HukumID.co.id, Jakarta – Gugatan praperadilan yang diajukan Koordinator Masyarakat Anti Korupsi Indonesia (MAKI) Boyamin Saiman ditolak Majelis Hakim Pengadilan Negeri Jakarta Selatan (PN Jaksel), Rabu, (30/10/2024). Hakim menilai gugatan tersebut masih prematur.
“Hakim menyatakan masih tidak diterima, dengan alasan masih prematur, karena belum ada surat perintah penyidikan dan sebagainya,” kata Boyamin selesai sidang.
Setelah praperadilannya ditolak oleh hakim, Boyamin akan langsung mengirimkan surat kepada Jampidsus untuk segera menyidik dan menetapkan tersangka jika ditemukan dua alat bukti terhadap RBS.
“Nah, nanti kita jadikan bukti juga surat itu bahwa kita sudah berkirim surat kepada Jampidsus. Jadi gak bisa mengelak lagi,” ujar Boyamin di depan ruang sidang 6 PN Jaksel.
Selanjutnya, Boyamin akan mengajukan gugatan baru terhadap Jampdisus, BPKP dan PPATK. “Baru kemudian minggu depan, saya akan mengajukan gugatan baru dengan Tergugat I/Jampidsus, Tergugat II/BPKP yang menghitung kerugian negara dan Tergugat III/PPATK yang menyangkut aliran-aliran dana,” tandasnya.
Karena, menurut Boyamin, dari bukti yang dia serahkan kemarin pada hakim dan juga pada saksi ahli, ada rangkaian fakta yang menunjukkan bahwa RBS itu yang menginisiasi pertemuan-pertemuan. Selain itu, RBS juga memberikan modal, serta mengambil keuntungan awal ketika sudah mulai untung.
“Dia (RBS) punya perusahaan cangkang yang singkatannya hampir mirip dengan dirinya, sahamnya juga miliknya dan dia yang diduga menampung keuntungan paling besar,” ujarnya.

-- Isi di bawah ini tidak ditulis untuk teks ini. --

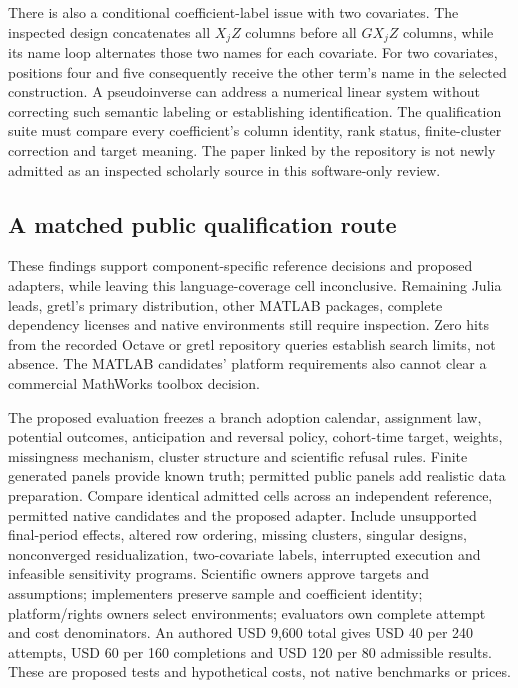 There is also a conditional coefficient-label issue with two covariates.
The inspected design concatenates all $X_jZ$ columns before all $GX_jZ$
columns, while its name loop alternates those two names for each covariate.
For two covariates, positions four and five consequently receive the other
term's name in the selected construction. A pseudoinverse can address a
numerical linear system without correcting such semantic labeling or
establishing identification. The qualification suite must compare every
coefficient's column identity, rank status, finite-cluster correction and
target meaning. The paper linked by the repository is not newly admitted
as an inspected scholarly source in this software-only review.
\citep{exec25_panelother_matlab,exec25_panelother_choice}

\subsection{A matched public qualification route}
These findings support component-specific reference decisions and proposed
adapters, while leaving this language-coverage cell inconclusive. Remaining
Julia leads, gretl's primary distribution, other MATLAB packages, complete
dependency licenses and native environments still require inspection.
Zero hits from the recorded Octave or gretl repository queries establish
search limits, not absence. The MATLAB candidates' platform requirements
also cannot clear a commercial MathWorks toolbox decision.
\citep{exec25_panelother_choice}

The proposed evaluation freezes a branch adoption calendar, assignment law,
potential outcomes, anticipation and reversal policy, cohort-time target,
weights, missingness mechanism, cluster structure and scientific refusal
rules. Finite generated panels provide known truth; permitted public panels
add realistic data preparation. Compare identical admitted cells across
an independent reference, permitted native candidates and the proposed
adapter. Include unsupported final-period effects, altered row ordering,
missing clusters, singular designs, nonconverged residualization, two-covariate
labels, interrupted execution and infeasible sensitivity programs.
Scientific owners approve targets and assumptions; implementers preserve
sample and coefficient identity; platform/rights owners select environments;
evaluators own complete attempt and cost denominators. An authored USD 9,600
total gives USD 40 per 240 attempts, USD 60 per 160 completions and USD 120
per 80 admissible results. These are proposed tests and hypothetical costs,
not native benchmarks or prices.\citep{exec25_panelother_choice}
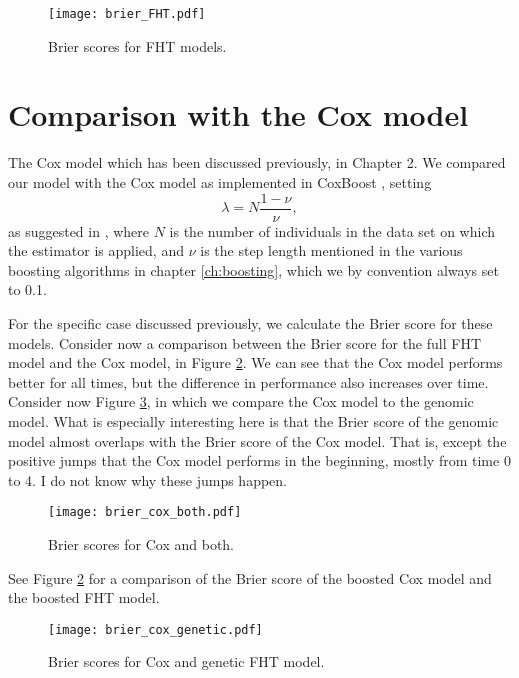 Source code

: \begin{figure}
\caption{Brier scores for FHT models.}
\label{fig:brier-FHT}
\centering\texttt{[image: brier\_FHT.pdf]}
\end{figure}

\section{Comparison with the Cox model}
The Cox model which has been discussed previously, in Chapter 2.
We compared our model with the Cox model as implemented in CoxBoost \citep{...}, setting
\begin{equation}\label{eq:lambda-nu}
    \lambda=N\frac{1-\nu}{\nu},
\end{equation}
as suggested in \citet{DeBin2016}, where $N$ is the number of individuals in the data set on which the estimator is applied, and $\nu$ is the step length mentioned in the various boosting algorithms in chapter \ref{ch:boosting}, which we by convention always set to 0.1.

For the specific case discussed previously, we calculate the Brier score for these models.
Consider now a comparison between the Brier score for the full FHT model and the Cox model, in Figure \ref{fig:brier-cox-both}.
We can see that the Cox model performs better for all times, but the difference in performance also increases over time.
Consider now Figure \ref{fig:brier-cox-genetic}, in which we compare the Cox model to the genomic model.
What is especially interesting here is that the Brier score of the genomic model almost overlaps with the Brier score of the Cox model.
That is, except the positive jumps that the Cox model performs in the beginning, mostly from time 0 to 4.
I do not know why these jumps happen.

\begin{figure}
\caption{Brier scores for Cox and both.}
\label{fig:brier-cox-both}
\centering\texttt{[image: brier\_cox\_both.pdf]}
\end{figure}
See Figure \ref{fig:brier-cox-both} for a comparison of the Brier score of the boosted Cox model and the boosted FHT model.
\begin{figure}
\caption{Brier scores for Cox and genetic FHT model.}
\label{fig:brier-cox-genetic}
\centering
\texttt{[image: brier\_cox\_genetic.pdf]}
\end{figure}


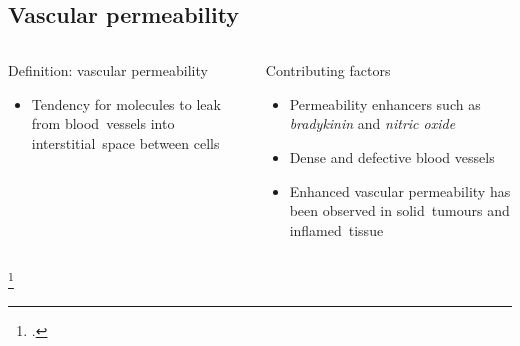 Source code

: \documentclass[aspectratio=169,compress]{beamer}
\newcommand*{\autotitle}{\subsecname\hfill\textbf{\small\secname}}
\begin{document}
\subsection{Vascular permeability}
\begin{frame}{\autotitle}
  \begin{columns}
      \begin{block}{Definition: vascular permeability}
        \begin{itemize}
          \item Tendency for molecules to leak from \alert{blood~vessels} into \alert{interstitial~space} between cells
        \end{itemize}
      \end{block}

      \begin{block}{Contributing factors}
        \begin{itemize}
          \item Permeability enhancers such as \emph{bradykinin} and \emph{nitric oxide}
          \item Dense and defective blood vessels
          \item Enhanced vascular permeability has been observed in \alert{solid~tumours} and \alert{inflamed~tissue}~
        \end{itemize}
      \end{block}

  \end{columns}
  \footcitetext{maeda2000tumor}
\end{frame}
\end{document}
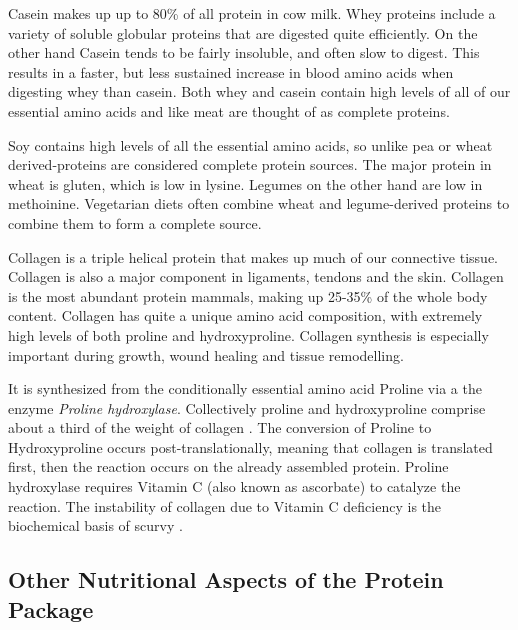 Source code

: \documentclass{tufte-handout}
\begin{document}
  Casein makes up up to 80\% of all protein in cow milk.  Whey proteins include a variety of soluble globular proteins that are digested quite efficiently.  On the other hand Casein tends to be fairly insoluble, and often slow to digest.  This results in a faster, but less sustained increase in blood amino acids when digesting whey than casein.   Both whey and casein contain high levels of all of our essential amino acids and like meat are thought of as complete proteins.

  Soy contains high levels of all the essential amino acids, so unlike pea or wheat derived-proteins are considered complete protein sources.  The major protein in wheat is gluten, which is low in lysine.  Legumes on the other hand are low in methoinine.  Vegetarian diets often combine wheat and legume-derived proteins to combine them to form a complete source.

Collagen is a triple helical protein that makes up much of our connective tissue.  Collagen is also a major component in ligaments, tendons and the skin.  Collagen is the most abundant protein mammals, making up 25-35\% of the whole body content.  Collagen has quite a unique amino acid composition, with extremely high levels of both proline and hydroxyproline.  Collagen synthesis is especially important during growth, wound healing and tissue remodelling.

  It is synthesized from the conditionally essential amino acid Proline via a the enzyme \emph{Proline hydroxylase}.  Collectively proline and hydroxyproline comprise about a third of the weight of collagen \citep{Bowes1948}.  The conversion of Proline to Hydroxyproline occurs post-translationally, meaning that collagen is translated first, then the reaction occurs on the already assembled protein.  Proline hydroxylase requires Vitamin C (also known as ascorbate) to catalyze the reaction.  The instability of collagen due to Vitamin C deficiency is the biochemical basis of scurvy \cite{Lind1753}. 

\subsection{Other Nutritional Aspects of the Protein Package}
\end{document}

Boyamin masih sangat yakin pasti ada putusan yang membela kepentingannya sebagai korban korupsi dan mendorong Kejaksaan Agung profesional menetapkan tersangka pada RBS jika alat buktinya cukup.
“Saya yakin sih, kalau bicara versi saya, itu alat buktinya cukup karena rangkaiannya ada semua dan ada dokumen-dokumennya gitu. Maka kenapa kita gugat BPKP supaya bisa menerangkan peran yang bersangkutan dan juga dugaan penerimaan uangnya PPATK juga menyeleksi dan merunut serta melacak aliran-aliran uang,” tegasnya.
Walaupun praperadilannya ditolak, Ia senang karena dalam putusan, hakim mempertimbangkan beban pembuktian ada di termohon, yang notabene adalah Boyamin itu sendiri.
“Dalam pertimbangannya adalah yang bagus yaitu beban pembuktian ada di termohon. Jadi kami boleh mendalilkan apa pun dan “menuduh” apa pun. Kalau menolak ya harus membuktikan menolaknya. Kalau hukum perdata kan siapa yang mendalilkan harus membuktikan, tapi kalau praperadilan tidak begitu,” ungkapnya.
Boyamin juga berharap kerugian negara dalam kasus timah yang mencapai 300 triliun rupiah ini bisa dikembalikan oleh pihak yang mengambil keuntungan paling besar.
“Kerugian kasus timah ini sampai di angka Rp29 triliun. Untuk materiil kan sampai di angka Rp270 triliun. Jadi kalau digabung sampai Rp300 triliun, setidaknya Rp29 triliun tadi kan semaksimal mungkin bisa dikembalikanlah,” harapnya.
“Dengan cara apa? Ya orang-orang yang terlibat apa lagi yang memiliki mengambil keuntungan paling besar itu ya diproses hukum untuk memulihkan uang kerugian itu, dalam bentuk uang pengganti. Upaya ini kan sebenarnya membantu Kejaksaan dan negara untuk memulihkan kerugian negara, jadi tolonglah dihormati, dihargai,” pungkasnya.